Networking – Communication – Medium. All those key words, and many others, are fundamental to networks. Configuring your own computers and allow them to exchange data, is a great way to start Networking.
Ethernet Networking (Wired Ethernet connection)
To start with, there are some basic requirements that will allow us to achieve our goal: Hardware and Software.
Hardware: Make sure there are at least two computers with Network cards installed, and then we have a cross-over cable ready. NB: use of any other type of cables may result in connection failure.
Software: verify that the computers are running a proper operating system, and the network cards drivers are properly installed and up to date.

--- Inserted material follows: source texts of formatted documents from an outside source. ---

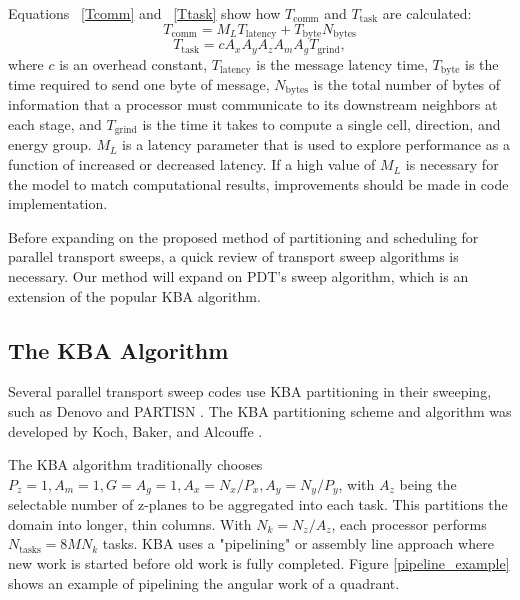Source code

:\documentclass[11pt, letterpaper,titlepage,oneside]{article}
\begin{document}
Equations ~\eqref{Tcomm} and ~\eqref{Ttask} show how $T_{\text{comm}}$ and $T_{\text{task}}$ are calculated:
\begin{equation}
T_{\text{comm}} = M_L T_{\text{latency}} + T_{\text{byte}} N_{\text{bytes}}
\label{Tcomm}
\end{equation}
\begin{equation}
T_{\text{task}} = cA_x A_y A_z A_m A_g T_{\text{grind}},
\label{Ttask}
\end{equation}
where $c$ is an overhead constant, $T_{\text{latency}}$ is the message latency time, $T_{\text{byte}}$ is the time required to send one byte of message, $N_{\text{bytes}}$ is the total number of bytes of information that a processor must communicate to its downstream neighbors at each stage, and $T_{\text{grind}}$ is the time it takes to compute a single cell, direction, and energy group. $M_L$ is a latency parameter that is used to explore performance as a function of increased or decreased latency. If a high value of $M_L$ is necessary for the model to match computational results, improvements should be made in code implementation.

Before expanding on the proposed method of partitioning and scheduling for parallel transport sweeps, a quick review of transport sweep algorithms is necessary. Our method will expand on PDT's sweep algorithm\cite{mpadams2013}, which is an extension of the popular KBA algorithm\cite{KBA}.

\subsection{The KBA Algorithm}

Several parallel transport sweep codes use KBA partitioning in their sweeping, such as Denovo \cite{denovo} and PARTISN \cite{partisn}. The KBA partitioning scheme and algorithm was developed by Koch, Baker, and Alcouffe \cite{KBA}.

The KBA algorithm traditionally chooses $P_z = 1, A_m = 1, G = A_g = 1, A_x = N_x/P_x, A_y = N_y/P_y$, with $A_z$ being the selectable number of z-planes to be aggregated into each task. This partitions the domain into longer, thin columns. With $N_k = N_z/A_z$, each processor performs $N_{\text{tasks}} = 8MN_k$ tasks. KBA uses a "pipelining" or assembly line approach where new work is started before old work is fully completed. Figure \ref{pipeline_example} shows an example of pipelining the angular work of a quadrant.
\end{document}
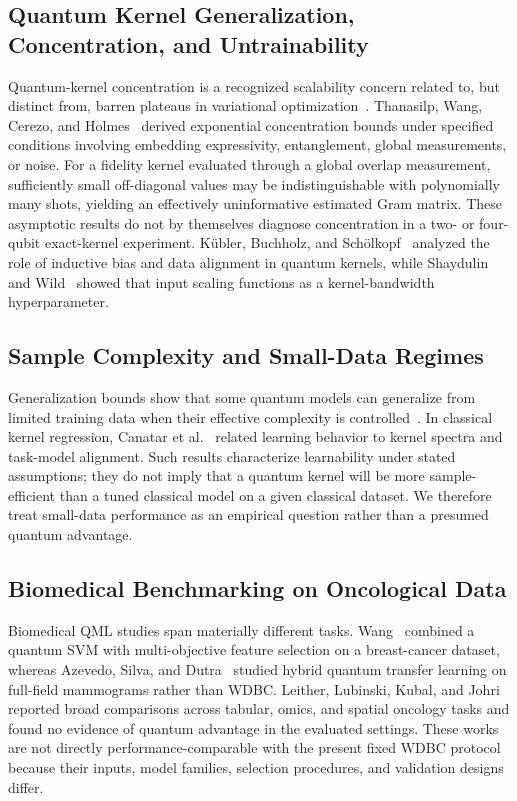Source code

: \documentclass[12pt,a4paper]{article}
\begin{document}
\subsection{Quantum Kernel Generalization, Concentration, and Untrainability}
Quantum-kernel concentration is a recognized scalability concern related to, but distinct from, barren plateaus in variational optimization~\cite{mcclean2018barren, holmes2022connecting}. Thanasilp, Wang, Cerezo, and Holmes~\cite{thanasilp2024exponential} derived exponential concentration bounds under specified conditions involving embedding expressivity, entanglement, global measurements, or noise. For a fidelity kernel evaluated through a global overlap measurement, sufficiently small off-diagonal values may be indistinguishable with polynomially many shots, yielding an effectively uninformative estimated Gram matrix. These asymptotic results do not by themselves diagnose concentration in a two- or four-qubit exact-kernel experiment. K{\"u}bler, Buchholz, and Sch{\"o}lkopf~\cite{kubler2021inductive} analyzed the role of inductive bias and data alignment in quantum kernels, while Shaydulin and Wild~\cite{shaydulin2022importance} showed that input scaling functions as a kernel-bandwidth hyperparameter.

\subsection{Sample Complexity and Small-Data Regimes}
Generalization bounds show that some quantum models can generalize from limited training data when their effective complexity is controlled~\cite{caro2022generalization, banchi2021generalization}. In classical kernel regression, Canatar et al.~\cite{canatar2021spectral} related learning behavior to kernel spectra and task-model alignment. Such results characterize learnability under stated assumptions; they do not imply that a quantum kernel will be more sample-efficient than a tuned classical model on a given classical dataset. We therefore treat small-data performance as an empirical question rather than a presumed quantum advantage.

\subsection{Biomedical Benchmarking on Oncological Data}
Biomedical QML studies span materially different tasks. Wang~\cite{wang2024novel} combined a quantum SVM with multi-objective feature selection on a breast-cancer dataset, whereas Azevedo, Silva, and Dutra~\cite{azevedo2022quantum} studied hybrid quantum transfer learning on full-field mammograms rather than WDBC. Leither, Lubinski, Kubal, and Johri~\cite{leither2026benchmarking} reported broad comparisons across tabular, omics, and spatial oncology tasks and found no evidence of quantum advantage in the evaluated settings. These works are not directly performance-comparable with the present fixed WDBC protocol because their inputs, model families, selection procedures, and validation designs differ.
\end{document}
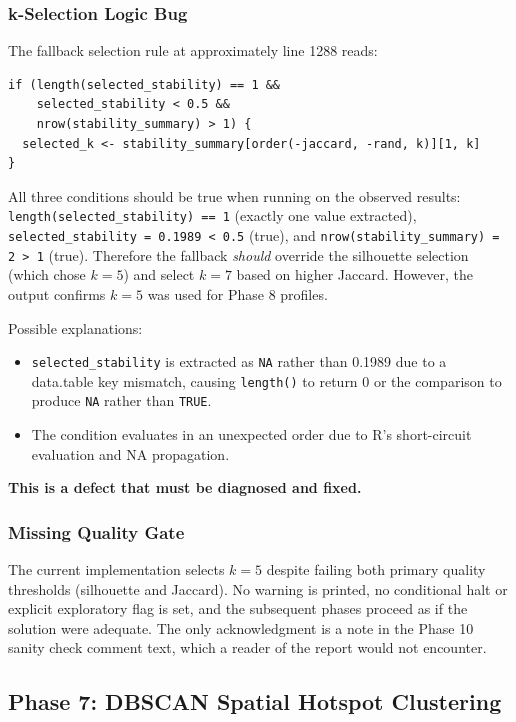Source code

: \documentclass[11pt]{article}
\begin{document}
\subsubsection{k-Selection Logic Bug}

The fallback selection rule at approximately line 1288 reads:

\begin{verbatim}
if (length(selected_stability) == 1 &&
    selected_stability < 0.5 &&
    nrow(stability_summary) > 1) {
  selected_k <- stability_summary[order(-jaccard, -rand, k)][1, k]
}
\end{verbatim}

All three conditions should be true when running on the observed results:
\texttt{length(selected\_stability) == 1} (exactly one value extracted),
\texttt{selected\_stability = 0.1989 < 0.5} (true), and
\texttt{nrow(stability\_summary) = 2 > 1} (true). Therefore the fallback
\textit{should} override the silhouette selection (which chose $k=5$) and
select $k=7$ based on higher Jaccard. However, the output confirms $k=5$
was used for Phase 8 profiles.

Possible explanations:
\begin{itemize}
\item \texttt{selected\_stability} is extracted as \texttt{NA} rather than 0.1989
  due to a data.table key mismatch, causing \texttt{length()} to return 0 or
  the comparison to produce \texttt{NA} rather than \texttt{TRUE}.
\item The condition evaluates in an unexpected order due to R's short-circuit
  evaluation and NA propagation.
\end{itemize}

\textbf{This is a defect that must be diagnosed and fixed.}

\subsubsection{Missing Quality Gate}

The current implementation selects $k=5$ despite failing both primary quality
thresholds (silhouette and Jaccard). No warning is printed, no conditional halt
or explicit exploratory flag is set, and the subsequent phases proceed as if
the solution were adequate. The only acknowledgment is a note in the Phase 10
sanity check comment text, which a reader of the report would not encounter.

\subsection{Phase 7: DBSCAN Spatial Hotspot Clustering}
\end{document}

With those entire in place, simply plug the two ends of your cross-over cable to your computer’s network cards and wait for a while until they get IP addresses and you are ready to go. By default your computers will get APIPA addresses (Automatic Private IP Address). This is due to the fact that a DHCP server hasn’t been found, thus they auto assign themselves private addresses.
We can now enjoy sending ping messages between our computers to test connectivity: we have just achieved our first Peer-to-peer Networking configuration.
Voila a basic way of networking between computer. Having the right equipments, such as a cross-over cable, is crucial for communication to take place. Yes, computers can talk to each other and allow us to share data and all their resources.
Peer to Peer over Wireless (Wi-Fi)
Wi-fi has been out for some time and has become a norm for most homes or enterprise users. Unlike wired networking, wireless does not require any cabling to work.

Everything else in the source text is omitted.